Growing cucumbers in Washington is certainly possible as long as you know the correct timing. If you’re asking, ‘when to plant cucumbers in Washington state?’ take a look at our short guide below.
When to Plant Cucumbers in Washington State
In Washington, the best time to plant cucumbers is when the ground or outdoor environment has significantly warmed up. Specifically, cucumber seeds will only germinate when temperatures have reached at least 65 degrees F or greater.
The state has several planting zones and is mostly divided between the east and west. Cucumber seeds can be planted directly outdoors when all risk of frost has passed and when the ground has started to warm up.
You can sow them from mid- to late May in the western regions while those in the east can plant them as early as the month of April.
It’s worth noting that cucumber requires anywhere between 50 to 70 growing days, which may not be enough for some zones in Washington. If you’re worried that your cucumber harvest might be cut short by the climate, then it’s best that you choose early maturing varieties and from garden centers and catalogs.
Also, cucumbers belong in the warm season crops, which means they can’t tolerate frost or the cold. Generally speaking, you’ll want the weather to be nice and warm before planting cucumbers in your garden.
Alternatively, you can start cucumber seeds indoors in pots around four or five weeks before you transplant them. You’ll need 4 inch pots or an egg carton as a temporary home; afterwards, you can put them directly in your garden after the risk of frost has passed.
How to Plant Cucumbers in Washington State
The earliest date you can plant cucumber in Washington is two weeks in the spring season.

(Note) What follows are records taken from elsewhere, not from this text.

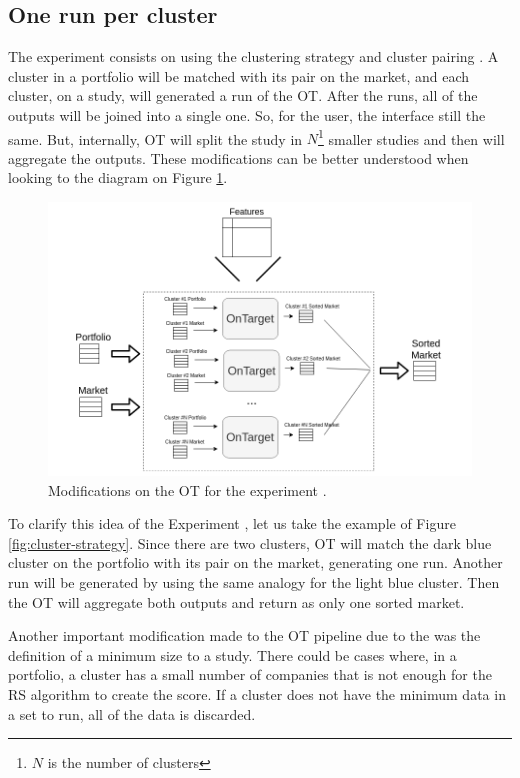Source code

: \subsection{One run per cluster}
\label{ch:experiment-i}

The experiment \nameExperimentI{} consists on using the clustering strategy \nameClusterStrategyA{} and cluster pairing \nameClusterPairingA{}. A cluster in a portfolio will be matched with its pair on the market, and each cluster, on a study, will generated a run of the OT. After the runs, all of the outputs will be joined into a single one. So, for the user, the interface still the same. But, internally, OT will split the study in $N$\footnote{$N$ is the number of clusters} smaller studies and then will aggregate the outputs. These modifications can be better understood when looking to the diagram on Figure \ref{fig:one-run-each-cluster}. 

\begin{figure}[h]
   \centering
   \includegraphics[width=\linewidth]{fig/ch3-one-run-each-cluster.png}
   \caption{Modifications on the OT for the experiment \nameExperimentI{}.}
   \label{fig:one-run-each-cluster}
\end{figure}

To clarify this idea of the Experiment \nameExperimentI{}, let us take the example of Figure \ref{fig:cluster-strategy}. Since there are two clusters, OT will match the dark blue cluster on the portfolio with its pair on the market, generating one run. Another run will be generated by using the same analogy for the light blue cluster. Then the OT will aggregate both outputs and return as only one sorted market.

Another important modification made to the OT pipeline due to the \nameExperimentI{} was the definition of a minimum size to a study. There could be cases where, in a portfolio, a cluster has a small number of companies that is not enough for the RS algorithm to create the score. If a cluster does not have the minimum data in a set to run, all of the data is discarded.

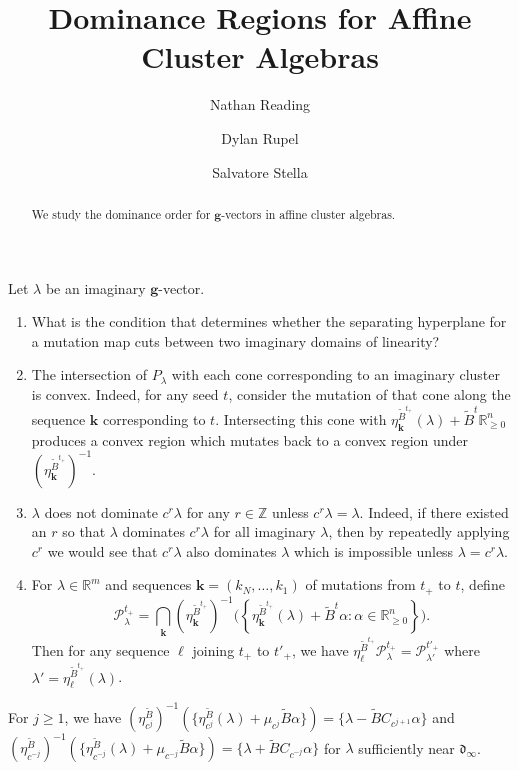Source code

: \documentclass{amsart}
\title{Dominance Regions for Affine Cluster Algebras}
\author{Nathan Reading}
\author{Dylan Rupel}
\author{Salvatore Stella}
\numberwithin{theorem}{section}
\newcommand{\bfg}{{\boldsymbol{g}}}
\newcommand{\bfk}{{\boldsymbol{k}}}
\newcommand{\bfl}{{\boldsymbol{\ell}}}
\newcommand{\cP}{\mathcal{P}}
\newcommand{\fd}{\mathfrak{d}}
\newcommand{\RR}{\mathbb{R}}
\newcommand{\ZZ}{\mathbb{Z}}
\begin{document}
  \begin{abstract}
    We study the dominance order for $\bfg$-vectors in affine cluster algebras.
  \end{abstract}
  \maketitle

  Let $\lambda$ be an imaginary $\bfg$-vector.
  \begin{enumerate}
    \item What is the condition that determines whether the separating hyperplane for a mutation map cuts between two imaginary domains of linearity?
    \item The intersection of $P_\lambda$ with each cone corresponding to an imaginary cluster is convex.
      Indeed, for any seed $t$, consider the mutation of that cone along the sequence $\bfk$ corresponding to $t$.
      Intersecting this cone with $\eta^{\widetilde B^{t_+}}_\bfk(\lambda)+\widetilde B^t \RR_{\ge0}^n$ produces a convex region which mutates back to a convex region under $\left(\eta^{\widetilde B^{t_+}}_\bfk\right)^{-1}$.
    \item $\lambda$ does not dominate $c^r\lambda$ for any $r\in\ZZ$ unless $c^r\lambda=\lambda$.
      Indeed, if there existed an $r$ so that $\lambda$ dominates $c^r\lambda$ for all imaginary $\lambda$, then by repeatedly applying $c^r$ we would see that $c^r\lambda$ also dominates $\lambda$ which is impossible unless $\lambda=c^r\lambda$.
    \item For $\lambda\in\RR^m$ and sequences $\bfk=(k_N,\ldots,k_1)$ of mutations from $t_+$ to $t$, define 
      \[
        \cP^{t_+}_\lambda = \bigcap_\bfk \left(\eta^{\widetilde B^{t_+}}_\bfk\right)^{-1}\big(\left\{\eta^{\widetilde B^{t_+}}_\bfk(\lambda)+\widetilde B^t\alpha:\alpha\in\RR^n_{\ge0}\right\}\big).
      \]
      Then for any sequence $\bfl$ joining $t_+$ to $t'_+$, we have $\eta^{\widetilde B^{t_+}}_\bfl \cP^{t_+}_\lambda=\cP^{t'_+}_{\lambda'}$ where $\lambda'=\eta^{\widetilde B^{t_+}}_\bfl(\lambda)$.
  \end{enumerate}

  For $j\ge 1$, we have $(\eta_{c^j}^{\widetilde B})^{-1}\left(\{\eta_{c^j}^{\widetilde B}(\lambda)+\mu_{c^j}\widetilde B \alpha\}\right) = \{\lambda - \widetilde B C_{c^{j+1}} \alpha \}$ and $(\eta_{c^{-j}}^{\widetilde B})^{-1}\left(\{\eta_{c^{-j}}^{\widetilde B}(\lambda)+\mu_{c^{-j}}\widetilde B \alpha\}\right) = \{\lambda + \widetilde B C_{c^{-j}} \alpha \}$ for $\lambda$ sufficiently near $\fd_\infty$.
\end{document}
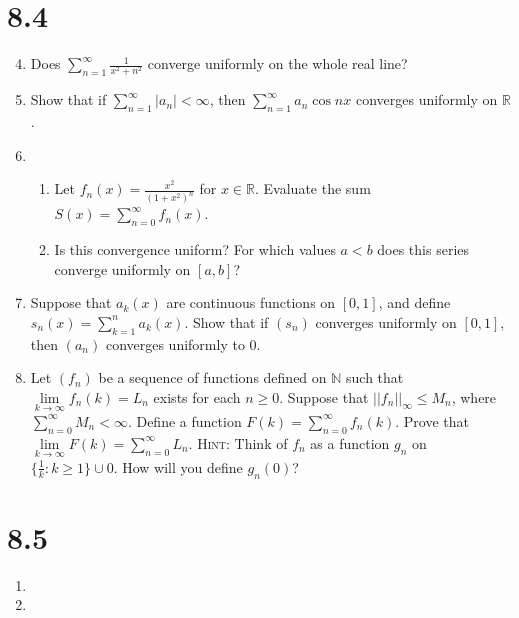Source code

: \documentclass[letterpaper]{article}
\begin{document}
\renewcommand{\labelenumi}{\Alph{enumi}.}
\renewcommand{\labelenumii}{(\alph{enumii})}
\section*{8.4}
\begin{enumerate}
\setcounter{enumi}{3}
\item
Does $\sum\limits_{n=1}^\infty{\frac{1}{x^2+n^2}}$ converge uniformly on the whole real line?
\item
Show that if $\sum\limits_{n=1}^\infty{\lvert a_n\rvert}<\infty$, then $\sum\limits_{n=1}^\infty{a_n\cos nx}$ converges uniformly on $\mathbb{R}$.
\item
  \begin{enumerate}
  \item
  Let $f_n(x)=\frac{x^2}{(1+x^2)^n}$ for $x\in \mathbb{R}$. Evaluate the sum $S(x)=\sum\limits_{n=0}^\infty{f_n(x)}$.
  \item
  Is this convergence uniform? For which values $a<b$ does this series converge uniformly on $[a,b]$?
  \end{enumerate}
\setcounter{enumi}{7}
\item
Suppose that $a_k(x)$ are continuous functions on $[0,1]$, and define $s_n(x)=\sum\limits_{k=1}^n{a_k(x)}$. Show that if $(s_n)$ converges uniformly on $[0,1]$, then $(a_n)$ converges uniformly to $0$.
\setcounter{enumi}{9}
\item
Let $(f_n)$ be a sequence of functions defined on $\mathbb{N}$ such that $\lim\limits_{k\to\infty}f_n(k)=L_n$ exists for each $n\ge 0$. Suppose that $||f_n||_\infty\le M_n$, where $\sum\limits_{n=0}^\infty{M_n}<\infty$. Define a function $F(k)=\sum\limits_{n=0}^\infty{f_n(k)}$. Prove that $\lim\limits_{k\to\infty}F(k)=\sum\limits_{n=0}^\infty{L_n}$.
{\scshape Hint:} Think of $f_n$ as a function $g_n$ on $\{\frac{1}{k}:k\ge 1\}\cup{0}$. How will you define $g_n(0)$?
\end{enumerate}
\section*{8.5}
\begin{enumerate}
\item
\item
\end{enumerate}
\end{document}
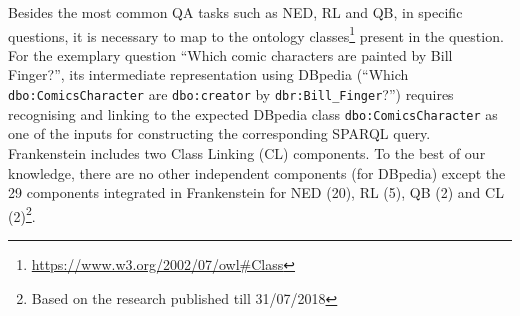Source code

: \documentclass[sigconf,edbt]{acmart-edbt2019}
\newcommand{\qq}[1]{``#1''}
\newcommand{\jlt}[1]{\todo[inline, color=cyan]{JL: #1}}
\begin{document}
Besides the most common QA tasks such as NED, RL and QB, in specific questions, it is necessary to map to the ontology classes\footnote{\url{https://www.w3.org/2002/07/owl\#Class}} present in the question. For the exemplary question \qq{Which comic characters are painted by Bill Finger?}, its intermediate representation using DBpedia (\qq{Which \texttt{dbo:ComicsCharacter} are \texttt{dbo:creator} by \texttt{dbr:Bill\_Finger}?}) requires recognising and linking to the expected DBpedia class \texttt{dbo:ComicsCharacter} as one of the inputs for constructing the corresponding SPARQL query. Frankenstein includes two Class Linking (CL) components. To the best of our knowledge, there are no other independent components (for DBpedia) except the 29 components integrated in Frankenstein for NED (20), RL (5), QB (2) and CL (2)\footnote{Based on the research published till 31/07/2018}.

\end{document}

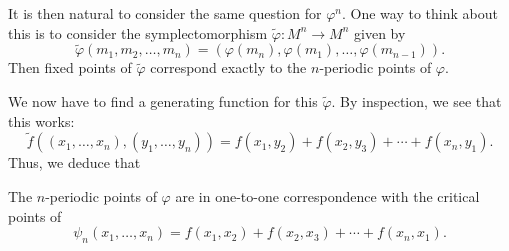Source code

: \documentclass[a4paper]{article}
\begin{document}
It is then natural to consider the same question for $\varphi^n$. One way to think about this is to consider the symplectomorphism $\tilde{\varphi}: M^n \to M^n$ given by
\[
  \tilde{\varphi}(m_1, m_2, \ldots, m_n) = (\varphi(m_n), \varphi(m_1), \ldots, \varphi(m_{n - 1})).
\]
Then fixed points of $\tilde{\varphi}$ correspond exactly to the $n$-periodic points of $\varphi$.

We now have to find a generating function for this $\tilde{\varphi}$. By inspection, we see that this works:
\[
  \tilde{f}((x_1, \ldots, x_n), (y_1, \ldots, y_n)) = f(x_1, y_2) + f(x_2, y_3) + \cdots + f(x_n, y_1).
\]
Thus, we deduce that
\begin{prop}
  The $n$-periodic points of $\varphi$ are in one-to-one correspondence with the critical points of
  \[
    \psi_n(x_1, \ldots, x_n) = f(x_1, x_2) + f(x_2, x_3) + \cdots + f(x_n, x_1).
  \]
\end{prop}
%
%
\end{document}
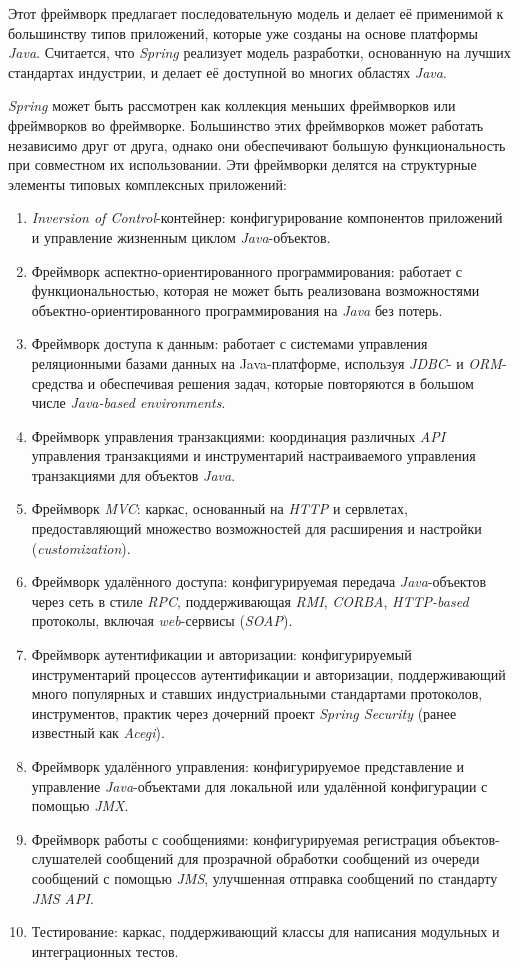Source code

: Этот фреймворк предлагает последовательную модель и делает её применимой к большинству типов приложений, которые уже созданы на основе платформы \textit{Java}. Считается, что \textit{Spring} реализует модель разработки, основанную на лучших стандартах индустрии, и делает её доступной во многих областях \textit{Java}.

\textit{Spring} может быть рассмотрен как коллекция меньших фреймворков или фреймворков во фреймворке. Большинство этих фреймворков может работать независимо друг от друга, однако они обеспечивают большую функциональность при совместном их использовании. Эти фреймворки делятся на структурные элементы типовых комплексных приложений:

\begin{enumerate}
	\item \textit{Inversion of Control}-контейнер: конфигурирование компонентов приложений и управление жизненным циклом \textit{Java}-объектов.
	\item Фреймворк аспектно-ориентированного программирования: работает с функциональностью, которая не может быть реализована возможностями объектно-ориентированного программирования на \textit{Java} без потерь.
	\item Фреймворк доступа к данным: работает с системами управления реляционными базами данных на Java-платформе, используя \textit{JDBC}- и \textit{ORM}-средства и обеспечивая решения задач, которые повторяются в большом числе \textit{Java-based environments}.
	\item Фреймворк управления транзакциями: координация различных \textit{API} управления транзакциями и инструментарий настраиваемого управления транзакциями для объектов \textit{Java}.
	\item Фреймворк \textit{MVC}: каркас, основанный на \textit{HTTP} и сервлетах, предоставляющий множество возможностей для расширения и настройки (\textit{customization}).
	\item Фреймворк удалённого доступа: конфигурируемая передача \textit{Java}-объектов через сеть в стиле \textit{RPC}, поддерживающая \textit{RMI}, \textit{CORBA}, \textit{HTTP-based} протоколы, включая \textit{web}-сервисы (\textit{SOAP}).
	\item Фреймворк аутентификации и авторизации: конфигурируемый инструментарий процессов аутентификации и авторизации, поддерживающий много популярных и ставших индустриальными стандартами протоколов, инструментов, практик через дочерний проект \textit{Spring Security} (ранее известный как \textit{Acegi}).
	\item Фреймворк удалённого управления: конфигурируемое представление и управление \textit{Java}-объектами для локальной или удалённой конфигурации с помощью \textit{JMX}.
	\item Фреймворк работы с сообщениями: конфигурируемая регистрация объектов-слушателей сообщений для прозрачной обработки сообщений из очереди сообщений с помощью \textit{JMS}, улучшенная отправка сообщений по стандарту \textit{JMS API}.
	\item Тестирование: каркас, поддерживающий классы для написания модульных и интеграционных тестов.
\end{enumerate}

Once the outdoor temperature is viable, you can drop the seeds in mounds to start them off.
A good rule of thumb is to put two to four seeds per mound of soil in about an inch. Space the mounds about 4-5 feet apart and water them in.
You’ll want to place them in a sunny location and within well-draining soil that has been generously amended with rich organic matter.
Cucumber plants require a lot of space, so keep this in mind when planning where to put them in your garden. They can grow up to five feet tall before producing fruits; you can have them grow on a trellis as a support or structure.
Aside from bright direct sun cucumbers require plenty of water, especially on hotter days and the summer season.
How to Grow Cucumber in Washington State
Cucumbers are considered easy growing plants and require only a bit of maintenance. However, the first two weeks of planting are important, and it’s the time when you should pay close attention.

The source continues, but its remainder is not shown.